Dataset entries
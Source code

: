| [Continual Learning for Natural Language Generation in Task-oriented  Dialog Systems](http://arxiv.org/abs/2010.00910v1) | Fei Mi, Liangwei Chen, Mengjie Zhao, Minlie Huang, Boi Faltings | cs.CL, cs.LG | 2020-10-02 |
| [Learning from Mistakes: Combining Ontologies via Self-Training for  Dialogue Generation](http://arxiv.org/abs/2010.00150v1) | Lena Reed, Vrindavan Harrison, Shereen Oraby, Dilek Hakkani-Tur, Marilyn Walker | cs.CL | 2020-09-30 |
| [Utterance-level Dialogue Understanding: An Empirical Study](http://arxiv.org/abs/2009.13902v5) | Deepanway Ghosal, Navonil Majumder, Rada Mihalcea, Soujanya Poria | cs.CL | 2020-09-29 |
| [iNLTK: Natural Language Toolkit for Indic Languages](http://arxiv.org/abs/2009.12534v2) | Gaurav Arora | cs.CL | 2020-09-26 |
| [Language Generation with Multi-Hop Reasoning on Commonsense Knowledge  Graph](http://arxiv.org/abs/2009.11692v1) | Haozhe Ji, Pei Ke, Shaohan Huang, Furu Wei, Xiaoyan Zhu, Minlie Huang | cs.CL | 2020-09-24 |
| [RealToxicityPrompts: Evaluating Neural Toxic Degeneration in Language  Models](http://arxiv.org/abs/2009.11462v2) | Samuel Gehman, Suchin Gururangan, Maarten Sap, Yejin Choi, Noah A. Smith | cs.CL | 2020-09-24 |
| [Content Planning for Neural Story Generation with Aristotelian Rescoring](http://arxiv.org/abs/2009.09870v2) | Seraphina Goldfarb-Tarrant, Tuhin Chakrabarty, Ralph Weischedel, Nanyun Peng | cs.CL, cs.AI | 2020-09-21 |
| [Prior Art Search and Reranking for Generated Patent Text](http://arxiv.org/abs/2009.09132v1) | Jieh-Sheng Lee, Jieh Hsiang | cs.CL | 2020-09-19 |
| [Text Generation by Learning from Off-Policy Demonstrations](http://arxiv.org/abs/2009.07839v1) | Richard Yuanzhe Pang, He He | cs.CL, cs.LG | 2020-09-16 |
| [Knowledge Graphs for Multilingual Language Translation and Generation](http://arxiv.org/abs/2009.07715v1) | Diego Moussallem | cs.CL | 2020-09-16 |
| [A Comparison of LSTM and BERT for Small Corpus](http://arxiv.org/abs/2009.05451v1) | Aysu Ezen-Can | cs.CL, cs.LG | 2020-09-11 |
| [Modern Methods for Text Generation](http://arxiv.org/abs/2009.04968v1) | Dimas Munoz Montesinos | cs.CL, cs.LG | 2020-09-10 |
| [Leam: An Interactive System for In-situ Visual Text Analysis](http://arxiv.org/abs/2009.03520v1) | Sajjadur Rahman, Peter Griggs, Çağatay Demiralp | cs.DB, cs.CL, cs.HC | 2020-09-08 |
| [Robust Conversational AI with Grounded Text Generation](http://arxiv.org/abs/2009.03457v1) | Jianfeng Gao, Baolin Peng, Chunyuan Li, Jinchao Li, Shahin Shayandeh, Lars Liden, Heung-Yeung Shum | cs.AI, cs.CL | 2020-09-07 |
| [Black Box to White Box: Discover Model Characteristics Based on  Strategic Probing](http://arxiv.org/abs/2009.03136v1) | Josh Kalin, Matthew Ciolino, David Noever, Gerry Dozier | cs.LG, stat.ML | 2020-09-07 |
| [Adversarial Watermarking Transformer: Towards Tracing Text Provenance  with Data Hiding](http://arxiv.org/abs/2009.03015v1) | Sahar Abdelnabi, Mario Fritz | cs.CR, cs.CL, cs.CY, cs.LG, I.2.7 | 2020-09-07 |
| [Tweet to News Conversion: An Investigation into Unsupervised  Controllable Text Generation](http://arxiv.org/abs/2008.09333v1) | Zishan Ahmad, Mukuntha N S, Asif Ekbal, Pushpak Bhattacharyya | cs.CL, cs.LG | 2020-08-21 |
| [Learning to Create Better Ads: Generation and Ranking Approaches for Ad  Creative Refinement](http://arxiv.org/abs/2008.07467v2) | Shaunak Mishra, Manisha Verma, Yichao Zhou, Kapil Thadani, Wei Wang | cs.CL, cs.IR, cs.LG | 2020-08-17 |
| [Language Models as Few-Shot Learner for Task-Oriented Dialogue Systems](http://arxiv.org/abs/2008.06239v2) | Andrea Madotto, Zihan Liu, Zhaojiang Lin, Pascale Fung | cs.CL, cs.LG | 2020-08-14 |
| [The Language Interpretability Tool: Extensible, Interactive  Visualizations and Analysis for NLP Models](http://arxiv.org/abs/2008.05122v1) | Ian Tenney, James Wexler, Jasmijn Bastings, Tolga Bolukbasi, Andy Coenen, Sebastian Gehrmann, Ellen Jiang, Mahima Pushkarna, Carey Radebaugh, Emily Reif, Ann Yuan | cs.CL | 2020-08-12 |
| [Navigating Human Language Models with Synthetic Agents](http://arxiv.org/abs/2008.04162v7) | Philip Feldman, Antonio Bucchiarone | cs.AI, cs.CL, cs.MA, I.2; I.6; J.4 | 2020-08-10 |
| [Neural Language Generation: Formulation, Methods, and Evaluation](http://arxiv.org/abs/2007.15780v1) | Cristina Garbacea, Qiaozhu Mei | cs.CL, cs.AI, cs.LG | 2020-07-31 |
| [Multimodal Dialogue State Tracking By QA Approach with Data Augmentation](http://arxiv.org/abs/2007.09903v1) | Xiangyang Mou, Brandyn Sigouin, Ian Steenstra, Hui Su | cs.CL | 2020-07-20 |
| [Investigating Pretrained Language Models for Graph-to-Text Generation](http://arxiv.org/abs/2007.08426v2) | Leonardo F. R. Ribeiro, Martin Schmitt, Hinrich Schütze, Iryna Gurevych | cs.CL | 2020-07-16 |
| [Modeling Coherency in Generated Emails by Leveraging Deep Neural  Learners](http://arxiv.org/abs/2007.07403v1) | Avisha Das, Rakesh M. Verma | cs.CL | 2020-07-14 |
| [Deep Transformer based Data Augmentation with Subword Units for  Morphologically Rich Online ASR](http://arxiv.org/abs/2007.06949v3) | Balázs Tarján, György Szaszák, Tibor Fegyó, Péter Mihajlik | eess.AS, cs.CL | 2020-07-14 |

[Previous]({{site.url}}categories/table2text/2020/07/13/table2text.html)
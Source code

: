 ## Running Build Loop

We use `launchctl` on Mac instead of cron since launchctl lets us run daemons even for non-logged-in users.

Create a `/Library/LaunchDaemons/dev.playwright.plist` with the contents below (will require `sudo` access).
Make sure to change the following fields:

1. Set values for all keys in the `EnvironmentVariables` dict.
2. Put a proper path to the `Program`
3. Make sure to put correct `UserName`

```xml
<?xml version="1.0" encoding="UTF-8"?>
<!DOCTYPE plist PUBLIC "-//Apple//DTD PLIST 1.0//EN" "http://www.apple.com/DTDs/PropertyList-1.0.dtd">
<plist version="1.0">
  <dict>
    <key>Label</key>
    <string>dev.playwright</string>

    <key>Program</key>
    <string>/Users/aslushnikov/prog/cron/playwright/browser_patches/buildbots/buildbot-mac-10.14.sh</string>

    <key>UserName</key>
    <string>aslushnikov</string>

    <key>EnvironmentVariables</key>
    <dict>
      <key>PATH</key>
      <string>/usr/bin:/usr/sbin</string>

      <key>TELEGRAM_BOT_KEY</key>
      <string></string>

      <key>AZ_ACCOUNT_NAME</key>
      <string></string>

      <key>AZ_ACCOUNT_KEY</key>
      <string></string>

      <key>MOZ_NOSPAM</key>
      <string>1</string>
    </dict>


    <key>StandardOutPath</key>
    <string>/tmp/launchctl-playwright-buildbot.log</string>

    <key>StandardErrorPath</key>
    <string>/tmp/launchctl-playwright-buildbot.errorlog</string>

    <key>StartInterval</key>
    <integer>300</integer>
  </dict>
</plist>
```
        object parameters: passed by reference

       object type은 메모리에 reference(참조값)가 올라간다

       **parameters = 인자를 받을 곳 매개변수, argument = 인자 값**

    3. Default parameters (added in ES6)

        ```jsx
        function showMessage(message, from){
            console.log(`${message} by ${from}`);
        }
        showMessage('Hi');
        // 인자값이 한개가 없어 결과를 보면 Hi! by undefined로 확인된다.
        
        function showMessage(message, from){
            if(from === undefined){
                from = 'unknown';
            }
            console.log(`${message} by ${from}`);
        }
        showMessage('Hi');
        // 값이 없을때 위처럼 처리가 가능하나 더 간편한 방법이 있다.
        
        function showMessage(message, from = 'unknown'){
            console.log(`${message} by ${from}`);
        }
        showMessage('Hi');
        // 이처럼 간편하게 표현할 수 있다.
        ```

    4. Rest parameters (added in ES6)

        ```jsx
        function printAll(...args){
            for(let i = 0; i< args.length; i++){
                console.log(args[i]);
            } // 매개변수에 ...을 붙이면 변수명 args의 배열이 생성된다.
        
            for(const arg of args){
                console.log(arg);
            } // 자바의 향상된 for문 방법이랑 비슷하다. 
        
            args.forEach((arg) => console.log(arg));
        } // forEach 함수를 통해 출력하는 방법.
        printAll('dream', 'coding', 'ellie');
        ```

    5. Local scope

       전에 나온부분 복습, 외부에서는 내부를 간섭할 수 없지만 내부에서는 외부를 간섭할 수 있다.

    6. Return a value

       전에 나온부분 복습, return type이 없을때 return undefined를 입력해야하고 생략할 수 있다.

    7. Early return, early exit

** WORK TASK **
Lines with the word "EnvironmentVariables" in them should be copied from the preceding records.

** TASK ANSWER **
1. Set values for all keys in the `EnvironmentVariables` dict.
    <key>EnvironmentVariables</key>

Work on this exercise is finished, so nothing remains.